– Tom, wat een week! Je bent jezelf behoorlijk tegengekomen. Wat heb je wel niet allemaal over je heen gekregen?
– Man, ik sta nog na te trillen. Er is zoveel gebeurd. Maar ik probeer dicht bij mezelf te blijven. Gewoon beide voetjes op de grond.
– Het ene moment ben je nog oppermachtig, een grote naam, een icoon. Het volgende moment tuimel je pardoes van je voetstuk!
– Het kan verkeren, hè. Maar dat is topsport. Kijk, dat ik even niet in de beste fase van mijn carrière zit, dat weet iedereen.
– Maar je bent ook tot nader order uit de selectie – ik bedoel de redactie – gezet!
– Weet je wat het is? Zo’n stagiaire kan niet van je winnen, maar je kunt wel van haar verliezen. Zij heeft nu het publiek achter zich. Maar zoals zij het spelletje speelt, zo zou ik nooit willen winnen. Maar goed, het is wat het is. De feiten liggen er.
– Analisten zeggen: bij NOS Sport ben je net zo goed als je laatste wip.
– Ik zie dat toch anders. Ik denk dat mijn prestaties in de breedte juist heel goed waren. En ik was natuurlijk niet de enige titelkandidaat. Zeker nadat Van Gelder, toch een gevaarlijke outsider, bijna die mokkel in bad had weten te lullen. Het was nét naast, maar op zo’n moment weet je: ook Jack is hier kansen aan het creëren. Had hij toch bijna die welgevormde wisselbokaal te pakken. Dus dan ligt de lat hoog.

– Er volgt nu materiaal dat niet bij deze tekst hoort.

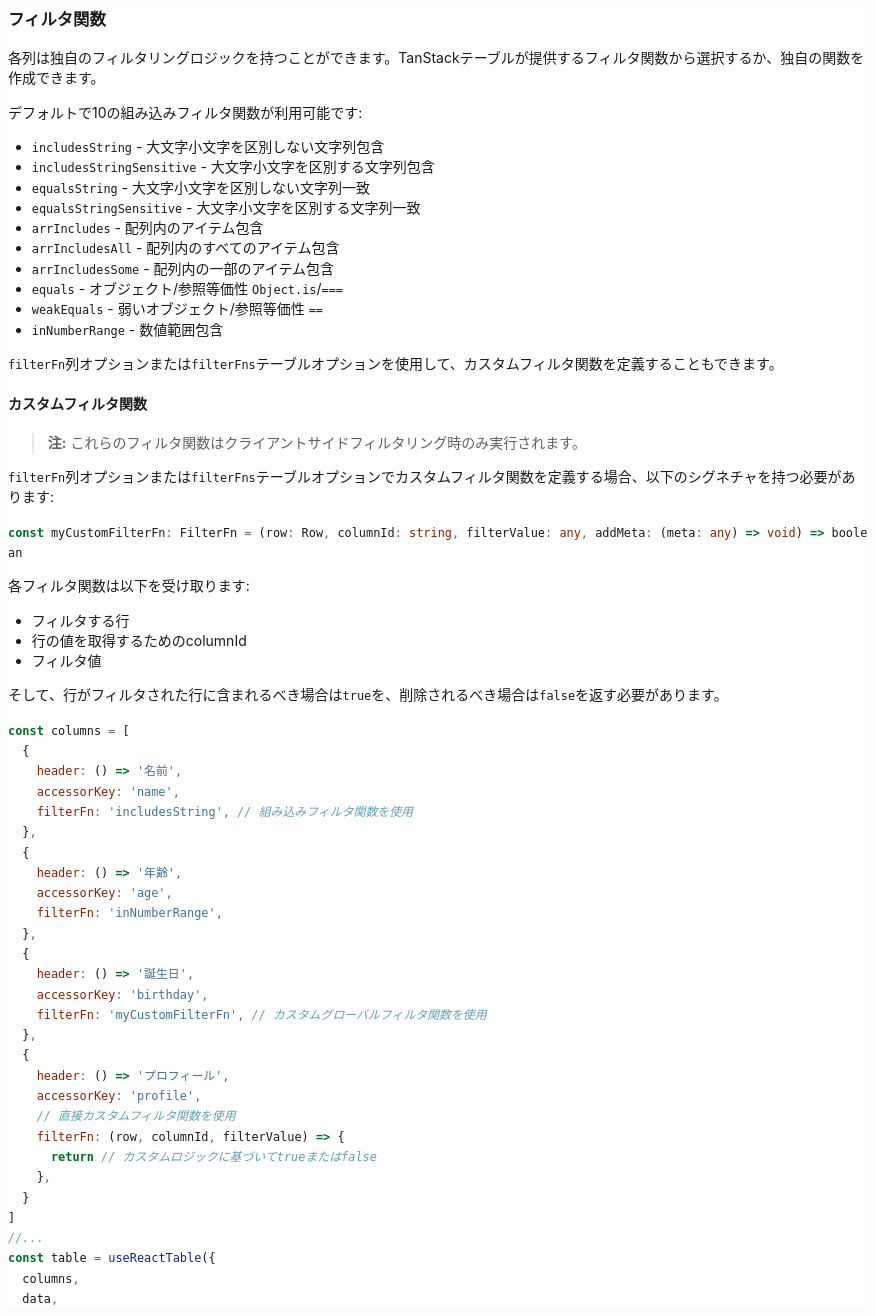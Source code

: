 ### フィルタ関数

各列は独自のフィルタリングロジックを持つことができます。TanStackテーブルが提供するフィルタ関数から選択するか、独自の関数を作成できます。

デフォルトで10の組み込みフィルタ関数が利用可能です:

- `includesString` - 大文字小文字を区別しない文字列包含
- `includesStringSensitive` - 大文字小文字を区別する文字列包含
- `equalsString` - 大文字小文字を区別しない文字列一致
- `equalsStringSensitive` - 大文字小文字を区別する文字列一致
- `arrIncludes` - 配列内のアイテム包含
- `arrIncludesAll` - 配列内のすべてのアイテム包含
- `arrIncludesSome` - 配列内の一部のアイテム包含
- `equals` - オブジェクト/参照等価性 `Object.is`/`===`
- `weakEquals` - 弱いオブジェクト/参照等価性 `==`
- `inNumberRange` - 数値範囲包含

`filterFn`列オプションまたは`filterFns`テーブルオプションを使用して、カスタムフィルタ関数を定義することもできます。

#### カスタムフィルタ関数

> **注:** これらのフィルタ関数はクライアントサイドフィルタリング時のみ実行されます。

`filterFn`列オプションまたは`filterFns`テーブルオプションでカスタムフィルタ関数を定義する場合、以下のシグネチャを持つ必要があります:

```ts
const myCustomFilterFn: FilterFn = (row: Row, columnId: string, filterValue: any, addMeta: (meta: any) => void) => boolean
```

各フィルタ関数は以下を受け取ります:

- フィルタする行
- 行の値を取得するためのcolumnId
- フィルタ値

そして、行がフィルタされた行に含まれるべき場合は`true`を、削除されるべき場合は`false`を返す必要があります。

```jsx
const columns = [
  {
    header: () => '名前',
    accessorKey: 'name',
    filterFn: 'includesString', // 組み込みフィルタ関数を使用
  },
  {
    header: () => '年齢',
    accessorKey: 'age',
    filterFn: 'inNumberRange',
  },
  {
    header: () => '誕生日',
    accessorKey: 'birthday',
    filterFn: 'myCustomFilterFn', // カスタムグローバルフィルタ関数を使用
  },
  {
    header: () => 'プロフィール',
    accessorKey: 'profile',
    // 直接カスタムフィルタ関数を使用
    filterFn: (row, columnId, filterValue) => {
      return // カスタムロジックに基づいてtrueまたはfalse
    },
  }
]
//...
const table = useReactTable({
  columns,
  data,
```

– Uiteindelijk kreeg je toch het deksel op de neus.
– Dat zijn jouw woorden. Ik denk dat ik met die stagiaire juist heb laten zien wat ik in huis heb. Altijd gretig om in scoringspositie te komen.
– Maar bij haar zat je er toch al snel behoorlijk doorheen. Pap in de benen?

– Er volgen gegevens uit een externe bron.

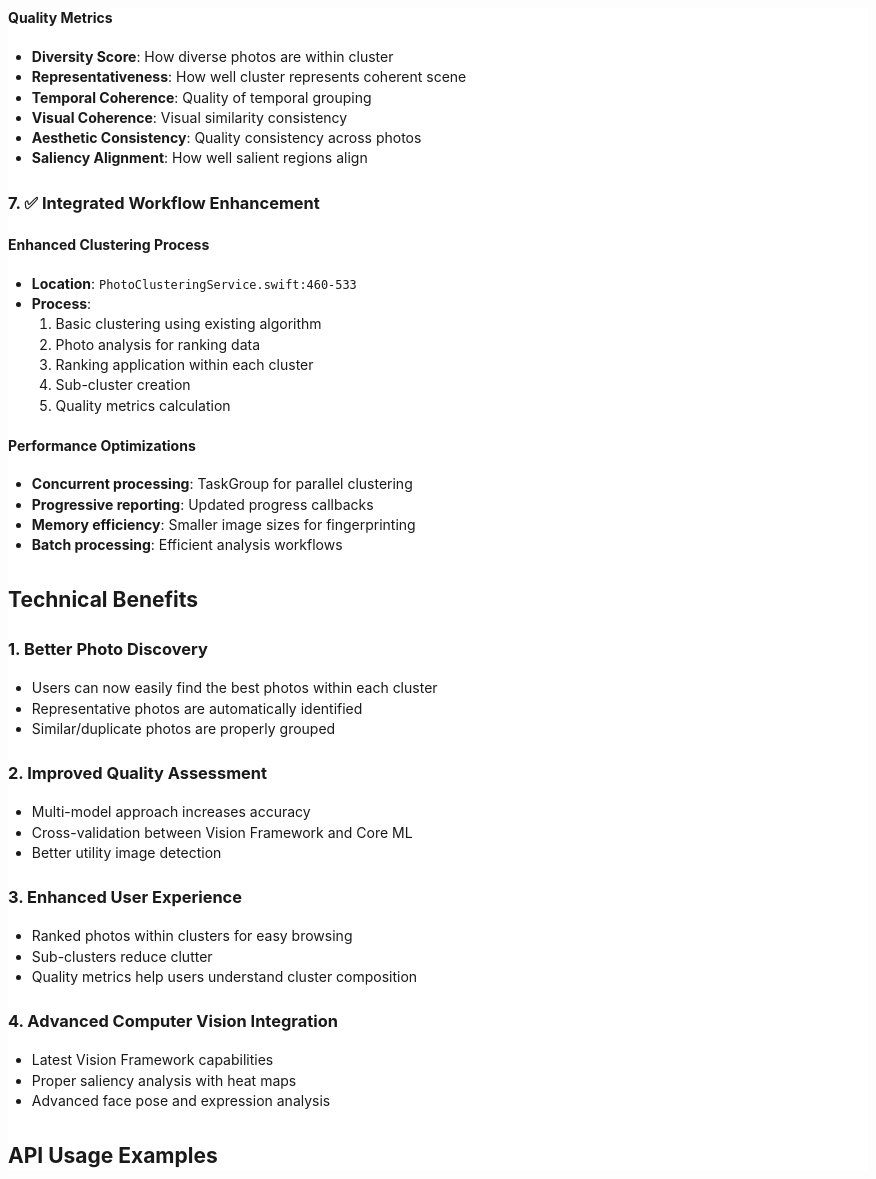 #### Quality Metrics
- **Diversity Score**: How diverse photos are within cluster
- **Representativeness**: How well cluster represents coherent scene
- **Temporal Coherence**: Quality of temporal grouping
- **Visual Coherence**: Visual similarity consistency
- **Aesthetic Consistency**: Quality consistency across photos
- **Saliency Alignment**: How well salient regions align

### 7. ✅ Integrated Workflow Enhancement

#### Enhanced Clustering Process
- **Location**: `PhotoClusteringService.swift:460-533`
- **Process**:
  1. Basic clustering using existing algorithm
  2. Photo analysis for ranking data
  3. Ranking application within each cluster
  4. Sub-cluster creation
  5. Quality metrics calculation

#### Performance Optimizations
- **Concurrent processing**: TaskGroup for parallel clustering
- **Progressive reporting**: Updated progress callbacks
- **Memory efficiency**: Smaller image sizes for fingerprinting
- **Batch processing**: Efficient analysis workflows

## Technical Benefits

### 1. **Better Photo Discovery**
- Users can now easily find the best photos within each cluster
- Representative photos are automatically identified
- Similar/duplicate photos are properly grouped

### 2. **Improved Quality Assessment**
- Multi-model approach increases accuracy
- Cross-validation between Vision Framework and Core ML
- Better utility image detection

### 3. **Enhanced User Experience**
- Ranked photos within clusters for easy browsing
- Sub-clusters reduce clutter
- Quality metrics help users understand cluster composition

### 4. **Advanced Computer Vision Integration**
- Latest Vision Framework capabilities
- Proper saliency analysis with heat maps
- Advanced face pose and expression analysis

## API Usage Examples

– Vooral in mijn middelste been, dus dat zie ik niet als iets negatiefs.
– Je moest er anders flink aan trekken.
– Ja, dat klopt. Ik moest echt het spel maken. Het was pompen. Maar ik denk dat ik tegenover haar de beste versie van mezelf heb neergezet. D’r op en d’r over. Pieken op het juiste moment. Dat is me gelukt.

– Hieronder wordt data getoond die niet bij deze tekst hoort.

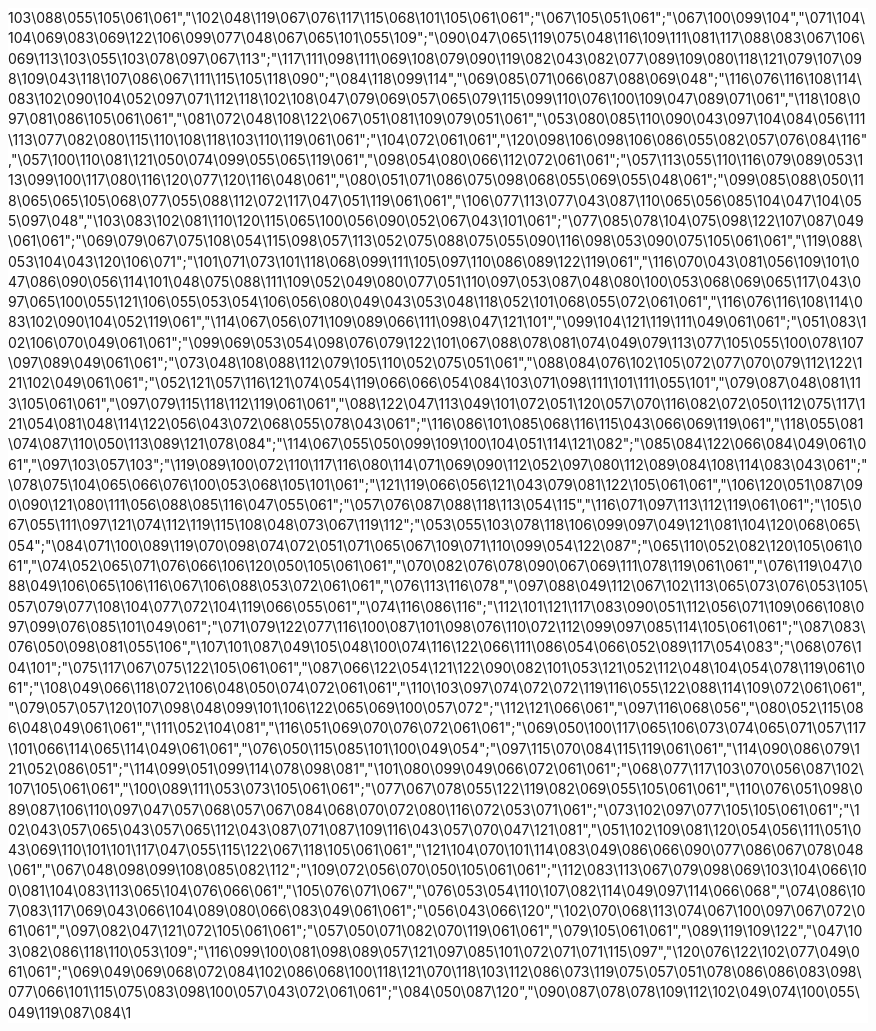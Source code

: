 103\088\055\105\061\061","\102\048\119\067\076\117\115\068\101\105\061\061";"\067\105\051\061";"\067\100\099\104","\071\104\104\069\083\069\122\106\099\077\048\067\065\101\055\109";"\090\047\065\119\075\048\116\109\111\081\117\088\083\067\106\069\113\103\055\103\078\097\067\113";"\117\111\098\111\069\108\079\090\119\082\043\082\077\089\109\080\118\121\079\107\098\109\043\118\107\086\067\111\115\105\118\090";"\084\118\099\114","\069\085\071\066\087\088\069\048";"\116\076\116\108\114\083\102\090\104\052\097\071\112\118\102\108\047\079\069\057\065\079\115\099\110\076\100\109\047\089\071\061","\118\108\097\081\086\105\061\061","\081\072\048\108\122\067\051\081\109\079\051\061","\053\080\085\110\090\043\097\104\084\056\111\113\077\082\080\115\110\108\118\103\110\119\061\061";"\104\072\061\061","\120\098\106\098\106\086\055\082\057\076\084\116","\057\100\110\081\121\050\074\099\055\065\119\061","\098\054\080\066\112\072\061\061";"\057\113\055\110\116\079\089\053\113\099\100\117\080\116\120\077\120\116\048\061","\080\051\071\086\075\098\068\055\069\055\048\061";"\099\085\088\050\118\065\065\105\068\077\055\088\112\072\117\047\051\119\061\061","\106\077\113\077\043\087\110\065\056\085\104\047\104\055\097\048","\103\083\102\081\110\120\115\065\100\056\090\052\067\043\101\061";"\077\085\078\104\075\098\122\107\087\049\061\061";"\069\079\067\075\108\054\115\098\057\113\052\075\088\075\055\090\116\098\053\090\075\105\061\061","\119\088\053\104\043\120\106\071";"\101\071\073\101\118\068\099\111\105\097\110\086\089\122\119\061","\116\070\043\081\056\109\101\047\086\090\056\114\101\048\075\088\111\109\052\049\080\077\051\110\097\053\087\048\080\100\053\068\069\065\117\043\097\065\100\055\121\106\055\053\054\106\056\080\049\043\053\048\118\052\101\068\055\072\061\061","\116\076\116\108\114\083\102\090\104\052\119\061","\114\067\056\071\109\089\066\111\098\047\121\101","\099\104\121\119\111\049\061\061";"\051\083\102\106\070\049\061\061";"\099\069\053\054\098\076\079\122\101\067\088\078\081\074\049\079\113\077\105\055\100\078\107\097\089\049\061\061";"\073\048\108\088\112\079\105\110\052\075\051\061","\088\084\076\102\105\072\077\070\079\112\122\121\102\049\061\061";"\052\121\057\116\121\074\054\119\066\066\054\084\103\071\098\111\101\111\055\101","\079\087\048\081\113\105\061\061","\097\079\115\118\112\119\061\061","\088\122\047\113\049\101\072\051\120\057\070\116\082\072\050\112\075\117\121\054\081\048\114\122\056\043\072\068\055\078\043\061";"\116\086\101\085\068\116\115\043\066\069\119\061","\118\055\081\074\087\110\050\113\089\121\078\084";"\114\067\055\050\099\109\100\104\051\114\121\082";"\085\084\122\066\084\049\061\061","\097\103\057\103";"\119\089\100\072\110\117\116\080\114\071\069\090\112\052\097\080\112\089\084\108\114\083\043\061";"\078\075\104\065\066\076\100\053\068\105\101\061";"\121\119\066\056\121\043\079\081\122\105\061\061","\106\120\051\087\090\090\121\080\111\056\088\085\116\047\055\061";"\057\076\087\088\118\113\054\115","\116\071\097\113\112\119\061\061";"\105\067\055\111\097\121\074\112\119\115\108\048\073\067\119\112";"\053\055\103\078\118\106\099\097\049\121\081\104\120\068\065\054";"\084\071\100\089\119\070\098\074\072\051\071\065\067\109\071\110\099\054\122\087";"\065\110\052\082\120\105\061\061","\074\052\065\071\076\066\106\120\050\105\061\061","\070\082\076\078\090\067\069\111\078\119\061\061","\076\119\047\088\049\106\065\106\116\067\106\088\053\072\061\061","\076\113\116\078","\097\088\049\112\067\102\113\065\073\076\053\105\057\079\077\108\104\077\072\104\119\066\055\061","\074\116\086\116";"\112\101\121\117\083\090\051\112\056\071\109\066\108\097\099\076\085\101\049\061";"\071\079\122\077\116\100\087\101\098\076\110\072\112\099\097\085\114\105\061\061";"\087\083\076\050\098\081\055\106","\107\101\087\049\105\048\100\074\116\122\066\111\086\054\066\052\089\117\054\083";"\068\076\104\101";"\075\117\067\075\122\105\061\061","\087\066\122\054\121\122\090\082\101\053\121\052\112\048\104\054\078\119\061\061";"\108\049\066\118\072\106\048\050\074\072\061\061","\110\103\097\074\072\072\119\116\055\122\088\114\109\072\061\061","\079\057\057\120\107\098\048\099\101\106\122\065\069\100\057\072";"\112\121\066\061","\097\116\068\056","\080\052\115\086\048\049\061\061","\111\052\104\081","\116\051\069\070\076\072\061\061";"\069\050\100\117\065\106\073\074\065\071\057\117\101\066\114\065\114\049\061\061","\076\050\115\085\101\100\049\054";"\097\115\070\084\115\119\061\061","\114\090\086\079\121\052\086\051";"\114\099\051\099\114\078\098\081","\101\080\099\049\066\072\061\061";"\068\077\117\103\070\056\087\102\107\105\061\061","\100\089\111\053\073\105\061\061";"\077\067\078\055\122\119\082\069\055\105\061\061","\110\076\051\098\089\087\106\110\097\047\057\068\057\067\084\068\070\072\080\116\072\053\071\061";"\073\102\097\077\105\105\061\061";"\102\043\057\065\043\057\065\112\043\087\071\087\109\116\043\057\070\047\121\081","\051\102\109\081\120\054\056\111\051\043\069\110\101\101\117\047\055\115\122\067\118\105\061\061","\121\104\070\101\114\083\049\086\066\090\077\086\067\078\048\061","\067\048\098\099\108\085\082\112";"\109\072\056\070\050\105\061\061";"\112\083\113\067\079\098\069\103\104\066\100\081\104\083\113\065\104\076\066\061","\105\076\071\067","\076\053\054\110\107\082\114\049\097\114\066\068","\074\086\107\083\117\069\043\066\104\089\080\066\083\049\061\061";"\056\043\066\120","\102\070\068\113\074\067\100\097\067\072\061\061","\097\082\047\121\072\105\061\061";"\057\050\071\082\070\119\061\061","\079\105\061\061","\089\119\109\122","\047\103\082\086\118\110\053\109";"\116\099\100\081\098\089\057\121\097\085\101\072\071\071\115\097","\120\076\122\102\077\049\061\061";"\069\049\069\068\072\084\102\086\068\100\118\121\070\118\103\112\086\073\119\075\057\051\078\086\086\083\098\077\066\101\115\075\083\098\100\057\043\072\061\061";"\084\050\087\120","\090\087\078\078\109\112\102\049\074\100\055\049\119\087\084\1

– Je ging er vol in. En toen die enorme ontlading!
– Ja, dat is toch een beetje waar je het allemaal voor doet, hè.
– Maar wat nu? Ik bedoel: je schreef hier sportgeschiedenis. Maar tegelijkertijd sta je wel aan de zijlijn.
– Ja, dat is pijnlijk. Maar al moet ik van ver komen, ik denk dat het vooral belangrijk is dat ik sterker terugkom. Daar ligt nu mijn focus.
– Je hebt er nog vertrouwen in?
– Absoluut. Ik denk dat ook de nieuwe trainer straks niet om me heen kan. Maakt niet uit hoeveel stagiaires hij in zijn selectie opstelt.
– Want?
– Tja, uiteindelijk draait dit spelletje toch om balbezit, hè. Je hebt ze of je hebt ze niet.